Resulta trágico y ridículo este carnaval de celebraciones centenarias mientras empiezan a resultar diarias las vejaciones públicas que a los nombres señeros de nuestras letras se hacen en ciertos lugares de España. Y no es casualidad que hoy el sistema democrático español esté en peligro gracias a los mismos grupos que quitan de los nombres de las calles vascas al vasco españolísimo Miguel de Unamuno. Va en buena compañía, en la mejor: Cervantes, que ha sido pionero en esta mudanza forzosa de los grandes hombres de la cultura española, pero sólo por su caso habría más motivo de reunión y movilización que por los centenarios que a cada paso congregan a las inteligencias oficiales.
Pasma la frialdad y la estupidez de esa falta de reacción ante hechos que sólo una mente trivial considerará triviales. ¿Cabe pensar que quienes se empeñan en quitar a Unamuno y Cervantes de una calle pueden llegar a respetar alguna vez y de algún modo al pueblo que, en el mejor de los casos, sustenta y se sustenta en el espíritu?
¡Qué horror –dicen algunos– tener que andar aún eligiendo entre Sabino Arana y Unamuno! El horror –decimos nosotros– es pensar que esa elección no nos concierne; que la puesta en cuestión de un símbolo entrañable de la cultura en lengua español es cosa que pueda o deba resultarnos íntimamente ajena. Lo horroroso es ver a tantos que, ante esa vieja cuestión, todavía no se atreven elegir.
La lengua española, base de nuestra percepción y vértice de nuestra aportación a la Cultura, está hoy sometida, particularmente en el País Vasco y Cataluña, a una presión feroz, supuestamente en beneficio de las lenguas peculiares de esos territorios que, conviene repetirlo, no son siquiera las de la mayoría de la población que allí reside.
Que la lengua catalana o la vasca unificada disfruten de los derechos que la Constitución les confiere es algo a lo que pocos se ponen. Antes al contrario, deseamos que el derecho de las minorías lingüísticas en nuestro país sea prenda y caución del derecho de la mayoría.

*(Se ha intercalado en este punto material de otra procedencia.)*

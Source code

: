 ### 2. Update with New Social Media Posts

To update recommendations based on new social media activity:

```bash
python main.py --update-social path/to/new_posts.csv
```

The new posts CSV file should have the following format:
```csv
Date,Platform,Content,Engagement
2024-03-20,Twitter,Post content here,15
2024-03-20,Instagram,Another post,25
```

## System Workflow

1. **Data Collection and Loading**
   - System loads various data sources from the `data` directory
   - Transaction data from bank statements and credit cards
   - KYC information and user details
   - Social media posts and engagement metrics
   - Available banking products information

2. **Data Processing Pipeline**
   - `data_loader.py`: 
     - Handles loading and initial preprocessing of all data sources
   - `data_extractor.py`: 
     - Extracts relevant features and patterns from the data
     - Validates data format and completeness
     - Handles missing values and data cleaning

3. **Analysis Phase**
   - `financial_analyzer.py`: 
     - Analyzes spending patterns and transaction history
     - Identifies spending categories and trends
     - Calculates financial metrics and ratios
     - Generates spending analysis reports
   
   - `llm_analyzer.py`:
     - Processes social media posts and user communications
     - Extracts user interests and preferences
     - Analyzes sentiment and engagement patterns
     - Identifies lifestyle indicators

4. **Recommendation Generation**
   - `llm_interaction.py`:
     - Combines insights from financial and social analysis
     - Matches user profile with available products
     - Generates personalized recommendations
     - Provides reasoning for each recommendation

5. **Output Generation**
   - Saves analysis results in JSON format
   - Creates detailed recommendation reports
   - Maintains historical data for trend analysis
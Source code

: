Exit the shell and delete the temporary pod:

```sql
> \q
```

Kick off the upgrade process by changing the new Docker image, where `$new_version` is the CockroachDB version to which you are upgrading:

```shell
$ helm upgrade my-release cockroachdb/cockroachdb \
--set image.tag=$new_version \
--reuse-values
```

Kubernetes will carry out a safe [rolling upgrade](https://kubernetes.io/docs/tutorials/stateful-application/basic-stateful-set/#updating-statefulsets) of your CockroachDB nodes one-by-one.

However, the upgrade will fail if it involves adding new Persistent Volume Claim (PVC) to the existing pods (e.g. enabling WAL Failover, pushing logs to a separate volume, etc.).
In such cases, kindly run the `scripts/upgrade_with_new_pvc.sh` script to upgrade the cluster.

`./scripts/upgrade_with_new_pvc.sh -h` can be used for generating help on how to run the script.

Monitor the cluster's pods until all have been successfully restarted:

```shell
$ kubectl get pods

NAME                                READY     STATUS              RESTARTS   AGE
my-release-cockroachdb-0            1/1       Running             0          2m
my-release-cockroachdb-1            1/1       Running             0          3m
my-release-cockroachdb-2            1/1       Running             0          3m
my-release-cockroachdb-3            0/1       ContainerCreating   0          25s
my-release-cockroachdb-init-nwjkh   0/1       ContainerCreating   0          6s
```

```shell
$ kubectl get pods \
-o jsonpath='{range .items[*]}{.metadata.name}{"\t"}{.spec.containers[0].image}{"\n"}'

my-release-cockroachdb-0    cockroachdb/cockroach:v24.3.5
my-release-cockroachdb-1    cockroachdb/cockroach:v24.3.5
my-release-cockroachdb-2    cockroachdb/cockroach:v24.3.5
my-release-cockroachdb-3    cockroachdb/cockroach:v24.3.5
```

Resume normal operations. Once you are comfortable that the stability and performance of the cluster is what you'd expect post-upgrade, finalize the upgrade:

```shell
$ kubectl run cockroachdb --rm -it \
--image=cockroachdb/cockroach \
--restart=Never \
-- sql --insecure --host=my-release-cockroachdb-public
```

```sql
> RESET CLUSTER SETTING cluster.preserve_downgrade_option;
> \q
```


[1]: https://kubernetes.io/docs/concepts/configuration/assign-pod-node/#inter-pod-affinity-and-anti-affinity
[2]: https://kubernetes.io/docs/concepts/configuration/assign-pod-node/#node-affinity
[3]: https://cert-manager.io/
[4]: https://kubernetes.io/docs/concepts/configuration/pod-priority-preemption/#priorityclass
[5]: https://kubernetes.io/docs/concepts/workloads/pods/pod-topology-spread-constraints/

Lo que va contra todo derecho es el vasallaje lingüístico que a los millones de trabajadores allí llegados de Castilla, Andalucía y otras partes de España, intenta imponerse. Ni el intento, declarado y descarado, de sustituir la lengua de sus hijos, hoy en la formación escolar, mañana en el ejercicio de las funciones públicas.
Junto a las presiones políticas económicas sin cuento, y como para legitimarlas, venimos asistiendo, entre la indiferencia y la complicidad de la mayoría, a una continua campaña de desprestigio de la historia de España y de su cultura, recurriendo a la más burda demagogia sobre el "imperialismo" castellano o español, a la tergiversación histórica y, en última instancia, a justificar por el pasado franquista el presente político, lo que constituye todo un programa.
Es hora –y en Diwan lo planteamos desde el primer número– de luchar abiertamente contra ese estado de cosas. La infamia de ayer no justifica la infamia de hoy. Que haya bases históricas para el rencor, nadie lo duda. Pero de ello sólo cabe concluir que debemos oponernos con toda firmeza a esa política rencorosa, sin rencor. Porque no se está haciendo una política cultural vasquista o catalanista: se esta haciendo, a conciencia, una política cultural antiespañola, en forma y contenidos. No se está intentando sólo que los catalanes, según su derecho, estudien en catalán, sino que deban hacerlo también obligatoriamente los españoles de lengua castellana que allí residen. ¿Y qué hacen ante esta situación nuestros intelectuales "progresistas"? ¿Qué se hicieron los resistentes del franquismo? ¿Qué fue de tanto galán? Pues como dice el refrán: mucho miedo y poca vergüenza.
Extremo de irrisión, si la cosa diera la risa, resulta ver al más reputado órgano de opinión (El País) criticando una reciente disposición del Gobierno –que, por supuesto, no podrá cumplir– acerca de los derechos de los ciudadanos de lengua castellana en las regiones bilingües. Dice "intuir" el Gobierno que se discrimina lingüísticamente, ¡como si no supiera que hoy no puede garantizar ya la enseñanza primaria ni superior en lengua castellana!
Pero lo gracioso viene cuando ese golpe de pecho electoral es criticado no por lo que tiene de falso, sino por lo que pudiera tener de verdadero. Y se le critica así, en línea con toda la demagogia cultural nacionalista, desde el mismo Madrid: "¡No es precisamente el castellano –con sus 300 millones de habitantes– lo que necesita protección".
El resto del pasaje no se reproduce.